***** RECORD EXTRACTS

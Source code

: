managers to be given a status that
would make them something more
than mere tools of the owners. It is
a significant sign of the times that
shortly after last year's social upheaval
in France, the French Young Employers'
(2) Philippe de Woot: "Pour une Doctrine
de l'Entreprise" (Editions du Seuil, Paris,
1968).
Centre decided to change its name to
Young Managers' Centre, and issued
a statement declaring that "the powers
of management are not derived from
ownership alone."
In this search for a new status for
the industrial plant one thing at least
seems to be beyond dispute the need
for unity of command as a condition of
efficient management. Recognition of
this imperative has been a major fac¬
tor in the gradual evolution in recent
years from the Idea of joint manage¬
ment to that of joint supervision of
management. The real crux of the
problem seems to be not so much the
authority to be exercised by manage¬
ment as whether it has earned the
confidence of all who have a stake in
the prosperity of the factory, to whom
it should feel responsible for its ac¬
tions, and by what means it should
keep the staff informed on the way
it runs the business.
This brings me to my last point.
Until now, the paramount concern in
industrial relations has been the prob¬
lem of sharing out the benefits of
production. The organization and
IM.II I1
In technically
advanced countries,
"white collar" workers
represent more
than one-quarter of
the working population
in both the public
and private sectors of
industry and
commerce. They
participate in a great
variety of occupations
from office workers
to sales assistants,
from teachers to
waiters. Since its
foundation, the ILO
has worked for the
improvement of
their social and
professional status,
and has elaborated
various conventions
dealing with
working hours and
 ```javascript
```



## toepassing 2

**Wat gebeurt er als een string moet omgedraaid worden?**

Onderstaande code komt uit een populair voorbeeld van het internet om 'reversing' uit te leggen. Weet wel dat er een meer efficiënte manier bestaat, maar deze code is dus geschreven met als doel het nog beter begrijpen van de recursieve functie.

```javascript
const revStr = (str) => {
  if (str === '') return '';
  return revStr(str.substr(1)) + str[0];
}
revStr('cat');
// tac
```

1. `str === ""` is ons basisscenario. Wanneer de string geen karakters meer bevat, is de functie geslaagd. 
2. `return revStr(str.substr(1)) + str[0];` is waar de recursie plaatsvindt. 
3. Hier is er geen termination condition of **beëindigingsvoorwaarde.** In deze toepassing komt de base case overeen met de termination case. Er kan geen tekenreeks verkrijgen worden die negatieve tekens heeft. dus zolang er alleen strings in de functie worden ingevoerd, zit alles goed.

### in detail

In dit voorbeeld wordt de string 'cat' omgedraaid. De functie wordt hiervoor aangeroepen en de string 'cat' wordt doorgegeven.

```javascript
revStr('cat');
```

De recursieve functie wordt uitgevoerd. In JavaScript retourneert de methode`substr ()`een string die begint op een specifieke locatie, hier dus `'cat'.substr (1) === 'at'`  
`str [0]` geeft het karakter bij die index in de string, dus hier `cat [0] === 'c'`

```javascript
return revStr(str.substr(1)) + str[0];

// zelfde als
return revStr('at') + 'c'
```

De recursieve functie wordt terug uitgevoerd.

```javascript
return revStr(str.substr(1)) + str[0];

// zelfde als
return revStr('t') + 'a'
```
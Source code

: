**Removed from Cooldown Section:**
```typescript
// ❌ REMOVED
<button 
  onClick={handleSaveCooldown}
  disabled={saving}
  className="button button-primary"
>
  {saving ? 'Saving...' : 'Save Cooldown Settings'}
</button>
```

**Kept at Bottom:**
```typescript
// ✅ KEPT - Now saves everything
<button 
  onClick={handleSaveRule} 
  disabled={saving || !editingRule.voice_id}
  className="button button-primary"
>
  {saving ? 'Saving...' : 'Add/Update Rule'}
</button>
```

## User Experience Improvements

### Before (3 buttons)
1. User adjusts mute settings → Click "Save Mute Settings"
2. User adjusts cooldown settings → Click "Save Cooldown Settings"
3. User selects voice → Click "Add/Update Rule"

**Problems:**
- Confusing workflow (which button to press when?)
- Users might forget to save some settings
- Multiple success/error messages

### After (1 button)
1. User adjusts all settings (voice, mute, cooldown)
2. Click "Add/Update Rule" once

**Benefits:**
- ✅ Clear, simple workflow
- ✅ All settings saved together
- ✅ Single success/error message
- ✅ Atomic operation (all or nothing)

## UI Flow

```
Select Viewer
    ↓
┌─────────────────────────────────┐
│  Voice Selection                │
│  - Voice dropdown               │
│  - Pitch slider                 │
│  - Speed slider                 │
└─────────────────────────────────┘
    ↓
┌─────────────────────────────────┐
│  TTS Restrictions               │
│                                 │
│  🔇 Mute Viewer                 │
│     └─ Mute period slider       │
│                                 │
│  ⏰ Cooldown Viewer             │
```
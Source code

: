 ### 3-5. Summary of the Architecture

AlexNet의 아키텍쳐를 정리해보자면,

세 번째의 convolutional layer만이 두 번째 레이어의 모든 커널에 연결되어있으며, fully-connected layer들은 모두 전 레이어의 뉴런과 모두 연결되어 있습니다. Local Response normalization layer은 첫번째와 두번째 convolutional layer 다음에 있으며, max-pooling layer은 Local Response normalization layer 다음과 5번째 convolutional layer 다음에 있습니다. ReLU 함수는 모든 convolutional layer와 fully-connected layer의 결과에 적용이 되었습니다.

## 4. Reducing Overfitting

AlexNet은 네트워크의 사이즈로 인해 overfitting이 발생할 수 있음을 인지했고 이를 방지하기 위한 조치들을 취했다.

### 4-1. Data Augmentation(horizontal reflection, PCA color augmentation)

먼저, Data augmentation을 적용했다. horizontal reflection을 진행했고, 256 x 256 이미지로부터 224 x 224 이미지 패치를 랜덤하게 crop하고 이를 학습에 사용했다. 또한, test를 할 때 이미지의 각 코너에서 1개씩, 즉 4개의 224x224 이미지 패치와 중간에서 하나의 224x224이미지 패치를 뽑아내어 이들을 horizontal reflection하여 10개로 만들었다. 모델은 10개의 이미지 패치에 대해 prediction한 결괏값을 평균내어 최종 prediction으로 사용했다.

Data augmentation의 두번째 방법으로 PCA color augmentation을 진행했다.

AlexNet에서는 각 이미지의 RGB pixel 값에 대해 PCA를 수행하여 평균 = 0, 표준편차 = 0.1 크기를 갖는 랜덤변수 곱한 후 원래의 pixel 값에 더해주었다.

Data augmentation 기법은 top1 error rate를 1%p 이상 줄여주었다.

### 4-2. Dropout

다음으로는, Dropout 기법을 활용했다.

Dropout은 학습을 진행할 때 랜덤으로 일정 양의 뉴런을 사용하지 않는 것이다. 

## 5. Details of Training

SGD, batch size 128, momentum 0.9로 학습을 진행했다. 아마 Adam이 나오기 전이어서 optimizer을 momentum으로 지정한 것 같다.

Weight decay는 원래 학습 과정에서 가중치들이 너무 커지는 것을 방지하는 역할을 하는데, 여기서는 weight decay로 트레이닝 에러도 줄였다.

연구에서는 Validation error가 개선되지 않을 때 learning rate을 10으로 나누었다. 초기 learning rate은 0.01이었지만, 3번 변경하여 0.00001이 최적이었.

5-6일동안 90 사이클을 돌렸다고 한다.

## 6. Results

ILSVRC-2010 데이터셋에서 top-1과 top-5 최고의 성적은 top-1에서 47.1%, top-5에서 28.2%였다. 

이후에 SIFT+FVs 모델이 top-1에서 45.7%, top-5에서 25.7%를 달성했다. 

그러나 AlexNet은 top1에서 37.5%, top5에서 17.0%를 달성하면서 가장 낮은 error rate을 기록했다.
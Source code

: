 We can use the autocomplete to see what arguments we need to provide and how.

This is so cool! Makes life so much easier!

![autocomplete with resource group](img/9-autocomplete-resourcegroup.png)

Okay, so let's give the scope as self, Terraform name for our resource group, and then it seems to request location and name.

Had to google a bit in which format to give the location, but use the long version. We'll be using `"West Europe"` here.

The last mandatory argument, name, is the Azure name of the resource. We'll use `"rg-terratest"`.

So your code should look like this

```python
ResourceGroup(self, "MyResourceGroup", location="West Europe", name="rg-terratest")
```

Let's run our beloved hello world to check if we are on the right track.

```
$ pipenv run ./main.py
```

**********

**YOUR TASK**
Sift the data above for lines with "Viewer", then copy each one.

**RESULT FOR THIS TASK**
Select Viewer
│  🔇 Mute Viewer                 │
│  ⏰ Cooldown Viewer             │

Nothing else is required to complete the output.